* _Brief_:
If a line includes "heath", copy it out of the entries.

***** Given data

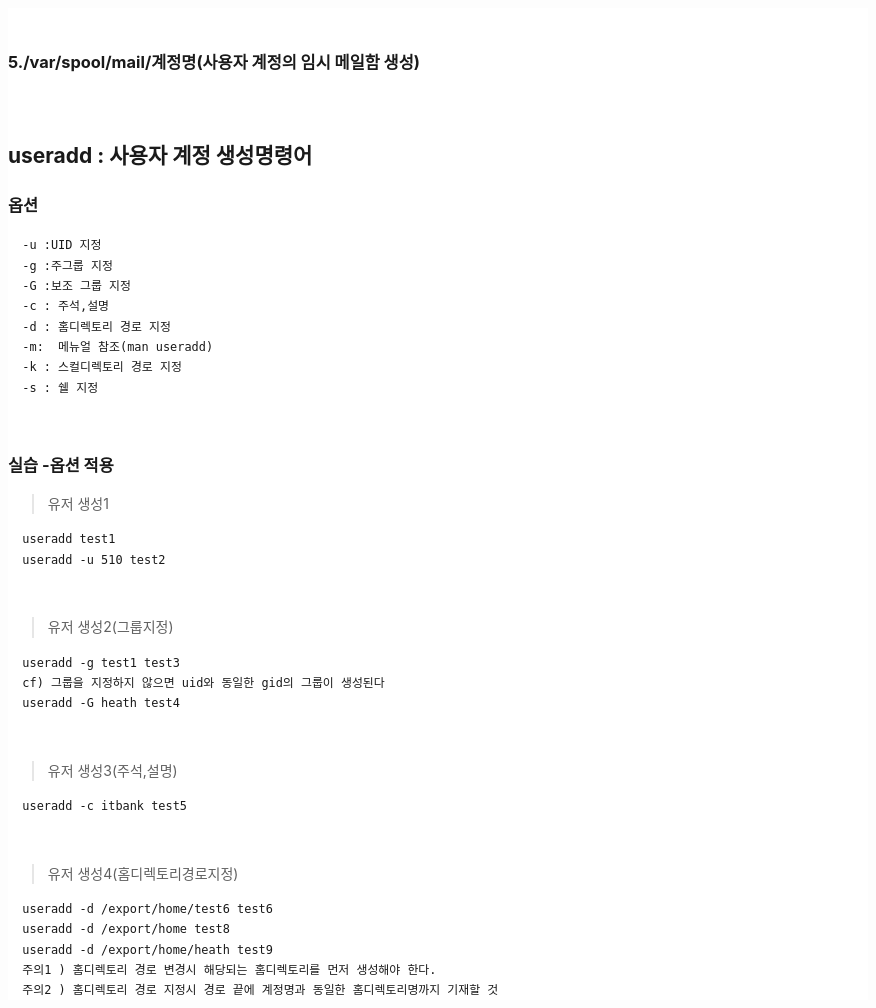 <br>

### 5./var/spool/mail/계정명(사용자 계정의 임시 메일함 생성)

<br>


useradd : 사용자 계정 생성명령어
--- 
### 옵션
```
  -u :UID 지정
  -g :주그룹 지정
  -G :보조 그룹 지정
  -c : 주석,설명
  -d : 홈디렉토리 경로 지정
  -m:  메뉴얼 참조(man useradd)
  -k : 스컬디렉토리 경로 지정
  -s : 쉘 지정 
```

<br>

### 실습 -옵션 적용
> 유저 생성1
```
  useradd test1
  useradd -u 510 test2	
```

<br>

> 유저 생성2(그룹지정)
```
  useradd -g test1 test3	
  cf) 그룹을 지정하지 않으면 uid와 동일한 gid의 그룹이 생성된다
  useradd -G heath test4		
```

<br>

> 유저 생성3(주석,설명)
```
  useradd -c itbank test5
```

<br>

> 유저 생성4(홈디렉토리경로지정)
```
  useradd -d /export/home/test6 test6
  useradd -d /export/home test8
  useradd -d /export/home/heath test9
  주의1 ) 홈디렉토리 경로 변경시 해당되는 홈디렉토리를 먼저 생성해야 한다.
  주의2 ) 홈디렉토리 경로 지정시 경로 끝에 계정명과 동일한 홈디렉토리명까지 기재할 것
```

**********

* _Your solution_:
  useradd -G heath test4		
  useradd -d /export/home/heath test9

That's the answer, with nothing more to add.